Sunday 22 July 2007

Entering Viet Nam


Debra and I took a sleeper bus for the twelve hour ride from Kunming to Hekou. Hekou is the town in China that we were to cross the border at. The bus is the only means of transport into this town as the railroad tracks were destroyed in a mudslide several years ago and have never been repaired.

The sleeper bus is just that. It is a bus that has no seats. Instead it has rows of narrow bunks. They are double stack and there is a row along each side and a row down the center.

I did not sleep well on it. First, the, mentioned, encounter was unpleasant. Second, it just wasn't a place that I was ready to sleep well. However, the first part of the ride was uneventful. It was raining and the roads were slick but the roads were pretty empty. Then, about four a.m. the bus left the highway and continued down a dirt road for the rest of the journey. At about five we crossed to within fifty kilometers of the ChinaViet Nam border and a soldier entered the bus and took all of our passports and logged our entry into a border area. The bus then continued, on the wet dirt roads, the rest of the way.

When we arrived in Hekou we saw that there really was nothing to mention in this town. From the bus station (which is a muddy field, with a couple of offices, encircled by a brick wall) we walked to the border station. It was about two or three blocks and there was very little traffic at the border station other than heavy carts filled with goods being pushed through the 300m zone between the stations on each side.

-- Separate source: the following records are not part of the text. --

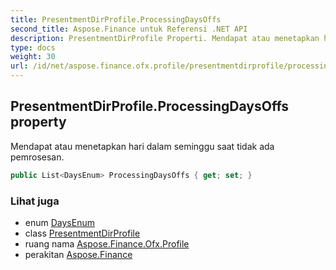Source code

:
 ```yaml
---
title: PresentmentDirProfile.ProcessingDaysOffs
second_title: Aspose.Finance untuk Referensi .NET API
description: PresentmentDirProfile Properti. Mendapat atau menetapkan hari dalam seminggu saat tidak ada pemrosesan.
type: docs
weight: 30
url: /id/net/aspose.finance.ofx.profile/presentmentdirprofile/processingdaysoffs/
---
```

## PresentmentDirProfile.ProcessingDaysOffs property

Mendapat atau menetapkan hari dalam seminggu saat tidak ada pemrosesan.

```csharp
public List<DaysEnum> ProcessingDaysOffs { get; set; }
```

### Lihat juga

* enum [DaysEnum](../../daysenum/)
* class [PresentmentDirProfile](../)
* ruang nama [Aspose.Finance.Ofx.Profile](../../presentmentdirprofile/)
* perakitan [Aspose.Finance](../../../)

The goods were offloaded from a truck on one side and placed on very large carts, about 2m x 5m and then pushed and pulled by large groups of up to twenty workers, depending what was on the cart, to trucks on the other side and then reloaded. This allowed the transfer of goods between the two sides with no travel of motor vehicles between the two countries.

Debra and I entered on the Chinese side and completed our paperwork, there were only two forms and they were quite simple, examples were on the wall for those who were unable to read the Chinese and most of the questions were in both Chinese and English.

Our bags were x-rayed and we walked through the open space between the two stations. On the Viet Namese side the process was similar to what we had just done. I would estimate that the entire process took only about a half hour.